(EXERCISE) When the string "集成测试非常有用" is part of a line below, that line should be copied.

(SUPPLIED INFORMATION)
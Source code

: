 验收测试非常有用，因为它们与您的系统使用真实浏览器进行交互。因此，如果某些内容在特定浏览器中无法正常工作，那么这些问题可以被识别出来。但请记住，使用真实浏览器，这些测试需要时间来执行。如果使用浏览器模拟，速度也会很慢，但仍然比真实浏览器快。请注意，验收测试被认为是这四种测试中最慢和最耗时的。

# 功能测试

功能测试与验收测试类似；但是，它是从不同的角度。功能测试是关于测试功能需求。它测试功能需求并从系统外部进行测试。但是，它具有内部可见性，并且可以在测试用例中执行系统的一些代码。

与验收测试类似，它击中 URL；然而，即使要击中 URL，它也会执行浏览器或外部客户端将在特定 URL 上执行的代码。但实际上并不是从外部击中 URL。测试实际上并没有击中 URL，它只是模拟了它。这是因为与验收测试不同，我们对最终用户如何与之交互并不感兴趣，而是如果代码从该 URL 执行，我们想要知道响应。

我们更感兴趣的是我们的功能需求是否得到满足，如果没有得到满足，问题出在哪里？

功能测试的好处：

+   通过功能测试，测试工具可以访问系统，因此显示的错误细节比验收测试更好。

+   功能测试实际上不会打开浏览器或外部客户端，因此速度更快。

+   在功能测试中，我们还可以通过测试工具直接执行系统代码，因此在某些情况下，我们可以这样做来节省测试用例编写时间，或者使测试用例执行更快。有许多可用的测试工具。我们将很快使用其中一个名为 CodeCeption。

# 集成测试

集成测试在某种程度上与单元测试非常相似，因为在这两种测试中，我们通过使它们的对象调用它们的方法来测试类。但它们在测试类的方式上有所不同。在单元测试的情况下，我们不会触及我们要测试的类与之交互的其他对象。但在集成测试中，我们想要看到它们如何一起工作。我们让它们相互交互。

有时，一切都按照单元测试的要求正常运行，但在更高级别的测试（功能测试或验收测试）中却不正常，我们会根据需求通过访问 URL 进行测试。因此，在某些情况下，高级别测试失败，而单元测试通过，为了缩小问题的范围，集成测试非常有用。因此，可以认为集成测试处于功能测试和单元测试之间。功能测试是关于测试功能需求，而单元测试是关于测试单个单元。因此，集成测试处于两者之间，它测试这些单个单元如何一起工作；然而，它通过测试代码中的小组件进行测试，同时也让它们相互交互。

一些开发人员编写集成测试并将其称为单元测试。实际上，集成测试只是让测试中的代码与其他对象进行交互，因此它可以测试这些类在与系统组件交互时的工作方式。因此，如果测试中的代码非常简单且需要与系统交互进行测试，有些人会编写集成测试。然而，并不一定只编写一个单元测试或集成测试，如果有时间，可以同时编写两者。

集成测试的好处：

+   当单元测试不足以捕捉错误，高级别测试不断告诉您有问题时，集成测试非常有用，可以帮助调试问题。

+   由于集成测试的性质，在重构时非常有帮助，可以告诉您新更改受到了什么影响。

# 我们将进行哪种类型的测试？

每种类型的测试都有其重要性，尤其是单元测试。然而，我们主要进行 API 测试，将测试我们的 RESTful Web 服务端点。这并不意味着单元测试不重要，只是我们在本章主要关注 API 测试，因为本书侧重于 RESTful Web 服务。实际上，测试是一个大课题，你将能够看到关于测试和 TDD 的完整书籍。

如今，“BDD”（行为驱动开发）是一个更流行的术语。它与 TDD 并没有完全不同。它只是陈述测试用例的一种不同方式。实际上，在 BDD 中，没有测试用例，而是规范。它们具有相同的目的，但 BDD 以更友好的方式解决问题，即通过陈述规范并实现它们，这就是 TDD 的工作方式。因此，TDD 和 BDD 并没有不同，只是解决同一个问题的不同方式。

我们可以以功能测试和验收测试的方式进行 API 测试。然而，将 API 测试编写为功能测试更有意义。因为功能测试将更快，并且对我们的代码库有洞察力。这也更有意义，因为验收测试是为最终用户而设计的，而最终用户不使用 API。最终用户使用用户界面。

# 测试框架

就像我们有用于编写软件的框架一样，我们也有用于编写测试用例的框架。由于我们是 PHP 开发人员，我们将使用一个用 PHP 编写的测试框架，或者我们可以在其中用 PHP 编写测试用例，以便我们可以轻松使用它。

(TASK ANSWER)
有时，一切都按照单元测试的要求正常运行，但在更高级别的测试（功能测试或验收测试）中却不正常，我们会根据需求通过访问 URL 进行测试。因此，在某些情况下，高级别测试失败，而单元测试通过，为了缩小问题的范围，集成测试非常有用。因此，可以认为集成测试处于功能测试和单元测试之间。功能测试是关于测试功能需求，而单元测试是关于测试单个单元。因此，集成测试处于两者之间，它测试这些单个单元如何一起工作；然而，它通过测试代码中的小组件进行测试，同时也让它们相互交互。
+   当单元测试不足以捕捉错误，高级别测试不断告诉您有问题时，集成测试非常有用，可以帮助调试问题。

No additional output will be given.